The bill extends the current ban on the sale of flavored cigarettes to include menthol cigarettes, which were exempted from the flavored cigarette ban when it was first enacted in 2008, and also extends the ban to include clove cigarettes, which were exempted under the 2008 New Jersey law but were banned at by federal law in 2009.
The bill also bans flavored consumable hookah products, which are defined under the bill to mean any substance, including, but not limited to, tobacco, that is marketed, designed, or otherwise intended to be smoked or otherwise consumed using a hookah. The bill additionally makes the prohibitions and the penalties under the flavored cigarette ban applicable to retailers, rather than individuals.
A late amendment to the bill also included a ban on flavored oral nicotine pouches and “mass-produced” cigars.
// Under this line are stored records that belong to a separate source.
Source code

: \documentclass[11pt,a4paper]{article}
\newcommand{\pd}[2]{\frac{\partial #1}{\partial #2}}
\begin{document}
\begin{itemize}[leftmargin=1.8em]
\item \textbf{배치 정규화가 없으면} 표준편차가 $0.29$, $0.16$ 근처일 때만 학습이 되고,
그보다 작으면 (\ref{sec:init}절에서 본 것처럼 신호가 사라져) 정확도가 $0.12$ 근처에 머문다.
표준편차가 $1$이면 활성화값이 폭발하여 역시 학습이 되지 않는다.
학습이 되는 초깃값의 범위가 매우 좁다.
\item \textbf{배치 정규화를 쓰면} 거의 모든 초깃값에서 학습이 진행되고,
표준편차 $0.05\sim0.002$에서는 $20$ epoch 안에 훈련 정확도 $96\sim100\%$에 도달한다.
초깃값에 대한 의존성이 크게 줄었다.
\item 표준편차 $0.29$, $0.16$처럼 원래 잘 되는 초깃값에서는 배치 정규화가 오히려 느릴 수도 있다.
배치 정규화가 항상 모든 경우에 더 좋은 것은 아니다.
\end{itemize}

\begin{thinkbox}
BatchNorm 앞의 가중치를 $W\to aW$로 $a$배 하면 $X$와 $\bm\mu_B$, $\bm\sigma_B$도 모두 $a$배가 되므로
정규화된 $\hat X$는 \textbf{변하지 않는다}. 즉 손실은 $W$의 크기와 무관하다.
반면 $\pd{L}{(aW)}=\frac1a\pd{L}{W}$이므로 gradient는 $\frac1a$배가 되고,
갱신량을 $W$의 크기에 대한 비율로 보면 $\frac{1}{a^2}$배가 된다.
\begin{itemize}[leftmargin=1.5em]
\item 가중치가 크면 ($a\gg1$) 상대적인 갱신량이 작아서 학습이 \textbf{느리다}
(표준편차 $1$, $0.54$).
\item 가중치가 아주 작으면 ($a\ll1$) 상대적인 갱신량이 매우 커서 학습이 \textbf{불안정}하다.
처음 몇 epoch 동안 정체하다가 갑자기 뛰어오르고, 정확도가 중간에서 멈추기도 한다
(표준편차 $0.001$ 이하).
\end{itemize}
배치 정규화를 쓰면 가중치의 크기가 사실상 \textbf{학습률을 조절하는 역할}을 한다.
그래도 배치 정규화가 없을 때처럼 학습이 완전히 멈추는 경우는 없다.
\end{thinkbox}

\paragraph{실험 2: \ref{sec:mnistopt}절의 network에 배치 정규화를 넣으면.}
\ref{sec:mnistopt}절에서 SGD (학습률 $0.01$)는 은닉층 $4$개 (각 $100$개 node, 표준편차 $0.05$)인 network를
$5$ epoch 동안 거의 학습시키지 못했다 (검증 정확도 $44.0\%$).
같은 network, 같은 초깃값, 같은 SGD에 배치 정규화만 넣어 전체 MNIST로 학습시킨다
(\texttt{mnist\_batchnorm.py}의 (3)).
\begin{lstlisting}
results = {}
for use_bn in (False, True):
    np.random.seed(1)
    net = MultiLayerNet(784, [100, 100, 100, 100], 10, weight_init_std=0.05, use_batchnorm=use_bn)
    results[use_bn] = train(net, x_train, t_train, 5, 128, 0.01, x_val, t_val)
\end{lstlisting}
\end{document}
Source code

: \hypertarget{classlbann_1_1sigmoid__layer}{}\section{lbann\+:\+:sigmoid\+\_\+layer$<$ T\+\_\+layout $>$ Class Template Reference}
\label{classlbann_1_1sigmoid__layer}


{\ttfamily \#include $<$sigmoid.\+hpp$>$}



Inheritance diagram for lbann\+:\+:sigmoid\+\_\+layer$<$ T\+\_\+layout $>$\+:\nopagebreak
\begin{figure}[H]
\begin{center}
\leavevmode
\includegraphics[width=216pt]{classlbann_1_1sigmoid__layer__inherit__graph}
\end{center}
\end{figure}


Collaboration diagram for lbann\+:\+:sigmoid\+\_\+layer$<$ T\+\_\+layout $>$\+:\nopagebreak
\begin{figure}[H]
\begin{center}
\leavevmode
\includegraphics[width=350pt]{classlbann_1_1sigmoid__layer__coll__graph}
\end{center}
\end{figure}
A retailer who violates the provision of the bill pertaining to electronic smoking devices is to be liable to a civil penalty of a minimum of $500 for the first violation, $750 for the second violation, $1,000 for the third, and for the fourth and each subsequent violation, a fine of at least $1,000 and a three-year suspension of the person’s retail dealer licensee.
A bipartisan review of the bill by the Office of Legislative Services (OLS) fond that imposing the ban on menthol cigarettes alone could reduce cigarette tax revenues by as much as $205 million and sales and use tax revenues by as much as $38 million annually if all consumers of menthol cigarettes cease to purchase those products or alternative products that are subject to taxation.
Based on FY 2021 revenue performance, approximately 205 million packs of cigarettes were sold in New Jersey during that period, which of those, roughly 76 million packs sold contained menthol cigarettes. Thus, the amount of revenue generated from sales of menthol cigarettes was roughly $205 million in FY 2021.
In their report, the OLS noted they cannot cannot predict the behavior of smokers who currently purchase menthol cigarettes in this State in response to a menthol cigarette ban, as those who currently purchase menthol cigarettes could choose to smoke non-flavored cigarettes or quit smoking altogether.
According to current state law, which was enacted in 2008, it is prohibited to to sell or distribute cigarettes with a “characterizing flavor other than tobacco, clove or menthol.”
A companion bill, sponsored by Senator Bob Singer (R-Lakewood), was approved by the Senate Health Committee earlier this year and awaits action by the full Senate.
The bill must pass the full Assembly and Senate before Governor Murphy can sign. If he does, New Jersey will join Massachusetts as the only state to institute such a ban.